Its a straight torsion bar, solid or hollow, with splined ends. The arms are splined also and they come undrilled for the links. So you determine the rate you need and find the length bar that will suit the space issues. Thats where I screwed up, had to buy another bar cause my tires were too close to the first bar's arms. So anyway, get yer rates you need, the length bar that fits and drill the arms for the proper rate. They can be drilled from 10 to 15 inches for various rates.

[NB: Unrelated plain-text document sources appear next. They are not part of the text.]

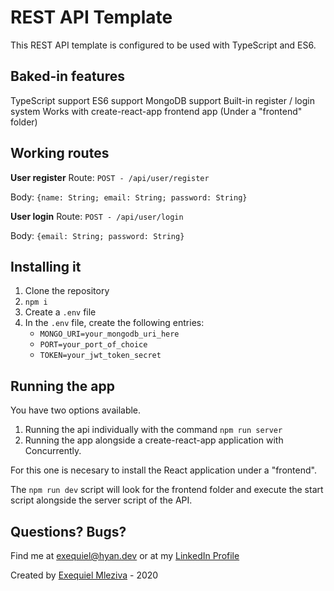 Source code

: 

# REST API Template
This REST API template is configured to be used with TypeScript and ES6.

## Baked-in features
TypeScript support
ES6 support
MongoDB support
Built-in register / login system
Works with create-react-app frontend app (Under a "frontend" folder)


## Working routes
**User register**
Route: `POST - /api/user/register`

Body: `{name: String; email: String; password: String}`

**User login**
Route: `POST - /api/user/login`

Body: `{email: String; password: String}`

## Installing it

 1. Clone the repository
 2. `npm i`
 3. Create a `.env` file
 4. In the `.env` file, create the following entries:	
	- `MONGO_URI=your_mongodb_uri_here`
	- `PORT=your_port_of_choice`
    - `TOKEN=your_jwt_token_secret`

## Running the app
You have two options available.

 1. Running the api individually with the command `npm run server`
 2. Running the app alongside a create-react-app application with Concurrently.

For this one is necesary to install the React application under a "frontend".

The `npm run dev` script will look for the frontend folder and execute the start script alongside the server script of the API.

## Questions? Bugs?

Find me at [exequiel@hyan.dev](mailto:exequiel@hyan.dev) or at my [LinkedIn Profile](https://www.linkedin.com/in/exequielm2048/)

Created by [Exequiel Mleziva](https://hyan.dev) - 2020
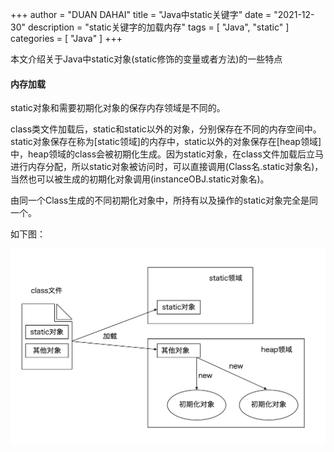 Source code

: +++
author = "DUAN DAHAI"
title = "Java中static关键字"
date = "2021-12-30"
description = "static关键字的加载内存"
tags = [
    "Java",
    "static"
]
categories = [
    "Java"
]
+++

本文介绍关于Java中static对象(static修饰的变量或者方法)的一些特点

#### 内存加载
static对象和需要初期化对象的保存内存领域是不同的。

class类文件加载后，static和static以外的对象，分别保存在不同的内存空间中。static对象保存在称为[static领域]的内存中，static以外的对象保存在[heap领域]中，heap领域的class会被初期化生成。因为static对象，在class文件加载后立马进行内存分配，所以static对象被访问时，可以直接调用(Class名.static对象名)，当然也可以被生成的初期化对象调用(instanceOBJ.static对象名)。

由同一个Class生成的不同初期化对象中，所持有以及操作的static对象完全是同一个。

如下图：

![static内存领域](/media/20211230-java-static.zh-cn-1.png)

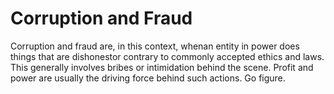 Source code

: # Corruption and Fraud

Corruption and fraud are, in this context, whenan entity in power does things that are dishonestor contrary to commonly accepted ethics and laws. This generally involves bribes or intimidation behind the scene. Profit and power are usually the driving force behind such actions. Go figure.
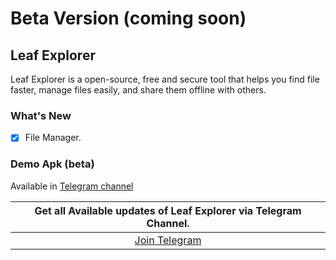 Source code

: # Beta Version (coming soon)
## Leaf Explorer
Leaf Explorer is a open-source, free and secure tool that helps you find file faster, manage files easily, and share them offline with others.

### What's New
- [x] File Manager.

### Demo Apk (beta)
Available in [Telegram channel](https://t.me/Shiv_Shambhu_Github)

|Get all Available updates of Leaf Explorer via Telegram Channel.|
|:---:|
|[Join Telegram](https://t.me/Shiv_Shambhu_Github)|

I ordered the low profile pillow blocks. They come drilled to bolt them to the frame. I wanted a different mount. I made some brackets to bolt through the frame sideways instead of up through the frame.
I had intentions of being able to slide the mounts fore and aft to adjust for sway bar rates and just change the arm mounting holes. Not gonna happen that way. Too difficult to drill perfect holes through the frame. So I'll just get a different bar, same length but different rate if I need to change the rate later down the road. Gotta drive it first to even get to that point. So, here are the pics...
Made some brackets for the pillow blocks. It was a slow process. There is rubber in there. So I plug welded the holes up, cooled with a wet rag in between, made a weld, cooled, and so on. Never got it hot on the rubber side. LONG process.
http://img.photobucket.com/albums/v366/Jrouche/Steves%20Nova/Rear%20rebuild/Sway%20bar/a.jpg
http://img.photobucket.com/albums/v366/Jrouche/Steves%20Nova/Rear%20rebuild/Sway%20bar/b.jpg
They weren't set up with zerks so I drilled and tapped some holes and put on some zerks. I also lightly grooved the bearings in an outward spiral direction to allow the grease to move to the entire surface of the bearing. It seems to work, I have done it on some bed mills too.
http://img.photobucket.com/albums/v366/Jrouche/Steves%20Nova/Rear%20rebuild/Sway%20bar/c.jpg
http://img.photobucket.com/albums/v366/Jrouche/Steves%20Nova/Rear%20rebuild/Final%20pics/pivot.jpg
http://img.photobucket.com/albums/v366/Jrouche/Steves%20Nova/Rear%20rebuild/Sway%20bar/d.jpg
Made a lil tool to help with holding the bar and pillow bocks up while I figured out the placement.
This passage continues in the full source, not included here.